### Task to complete
Filter by the string "hline": return the lines of the material that contain it.

### Information supplied
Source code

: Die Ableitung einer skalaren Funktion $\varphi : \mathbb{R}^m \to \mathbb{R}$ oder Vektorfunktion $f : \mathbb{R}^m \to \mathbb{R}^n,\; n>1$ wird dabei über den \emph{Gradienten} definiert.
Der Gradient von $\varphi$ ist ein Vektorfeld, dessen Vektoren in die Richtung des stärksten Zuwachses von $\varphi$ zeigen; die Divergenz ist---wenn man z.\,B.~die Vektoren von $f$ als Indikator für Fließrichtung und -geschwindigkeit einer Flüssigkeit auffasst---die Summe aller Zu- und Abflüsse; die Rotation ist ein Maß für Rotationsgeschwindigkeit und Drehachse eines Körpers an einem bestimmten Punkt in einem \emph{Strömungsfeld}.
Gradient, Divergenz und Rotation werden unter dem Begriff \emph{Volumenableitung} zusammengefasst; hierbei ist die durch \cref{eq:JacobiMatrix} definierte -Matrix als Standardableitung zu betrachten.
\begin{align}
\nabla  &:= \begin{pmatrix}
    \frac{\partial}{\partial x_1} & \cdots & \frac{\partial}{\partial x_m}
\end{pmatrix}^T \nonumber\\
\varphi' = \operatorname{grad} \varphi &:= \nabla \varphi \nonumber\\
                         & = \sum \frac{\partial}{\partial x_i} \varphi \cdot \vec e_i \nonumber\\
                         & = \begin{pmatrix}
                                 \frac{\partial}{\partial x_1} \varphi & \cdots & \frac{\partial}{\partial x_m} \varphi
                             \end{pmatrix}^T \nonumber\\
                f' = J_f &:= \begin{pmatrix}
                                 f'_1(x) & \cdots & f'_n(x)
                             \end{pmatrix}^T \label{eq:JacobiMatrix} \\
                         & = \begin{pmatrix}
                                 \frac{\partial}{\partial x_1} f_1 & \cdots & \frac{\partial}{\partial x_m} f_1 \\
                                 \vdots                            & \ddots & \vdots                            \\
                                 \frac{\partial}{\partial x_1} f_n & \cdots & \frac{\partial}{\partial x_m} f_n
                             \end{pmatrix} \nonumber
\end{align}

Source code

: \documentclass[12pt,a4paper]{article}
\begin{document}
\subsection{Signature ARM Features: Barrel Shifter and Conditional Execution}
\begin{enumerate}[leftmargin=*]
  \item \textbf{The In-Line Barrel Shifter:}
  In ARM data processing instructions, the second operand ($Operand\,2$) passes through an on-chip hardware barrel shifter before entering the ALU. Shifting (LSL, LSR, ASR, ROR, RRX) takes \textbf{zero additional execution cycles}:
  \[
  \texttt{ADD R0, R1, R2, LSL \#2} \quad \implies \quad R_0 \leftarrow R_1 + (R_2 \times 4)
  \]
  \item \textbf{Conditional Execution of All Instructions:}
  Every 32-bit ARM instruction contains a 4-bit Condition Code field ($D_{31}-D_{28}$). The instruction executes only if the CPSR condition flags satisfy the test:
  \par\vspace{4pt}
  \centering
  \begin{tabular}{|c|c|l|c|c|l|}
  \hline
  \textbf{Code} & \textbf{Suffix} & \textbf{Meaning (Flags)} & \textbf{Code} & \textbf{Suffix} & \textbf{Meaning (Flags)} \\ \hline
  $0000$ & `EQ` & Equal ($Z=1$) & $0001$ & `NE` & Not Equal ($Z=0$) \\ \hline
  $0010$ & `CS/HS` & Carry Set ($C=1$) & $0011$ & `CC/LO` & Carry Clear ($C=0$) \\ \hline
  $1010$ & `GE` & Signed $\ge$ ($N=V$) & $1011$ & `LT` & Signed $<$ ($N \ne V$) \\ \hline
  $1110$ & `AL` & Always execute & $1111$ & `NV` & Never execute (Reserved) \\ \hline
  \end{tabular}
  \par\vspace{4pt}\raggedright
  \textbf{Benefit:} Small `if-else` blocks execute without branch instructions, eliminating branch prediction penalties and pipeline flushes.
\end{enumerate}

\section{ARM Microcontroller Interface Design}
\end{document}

### Response area
  \hline
  \textbf{Code} & \textbf{Suffix} & \textbf{Meaning (Flags)} & \textbf{Code} & \textbf{Suffix} & \textbf{Meaning (Flags)} \\ \hline
  $0000$ & `EQ` & Equal ($Z=1$) & $0001$ & `NE` & Not Equal ($Z=0$) \\ \hline
  $0010$ & `CS/HS` & Carry Set ($C=1$) & $0011$ & `CC/LO` & Carry Clear ($C=0$) \\ \hline
  $1010$ & `GE` & Signed $\ge$ ($N=V$) & $1011$ & `LT` & Signed $<$ ($N \ne V$) \\ \hline
  $1110$ & `AL` & Always execute & $1111$ & `NV` & Never execute (Reserved) \\ \hline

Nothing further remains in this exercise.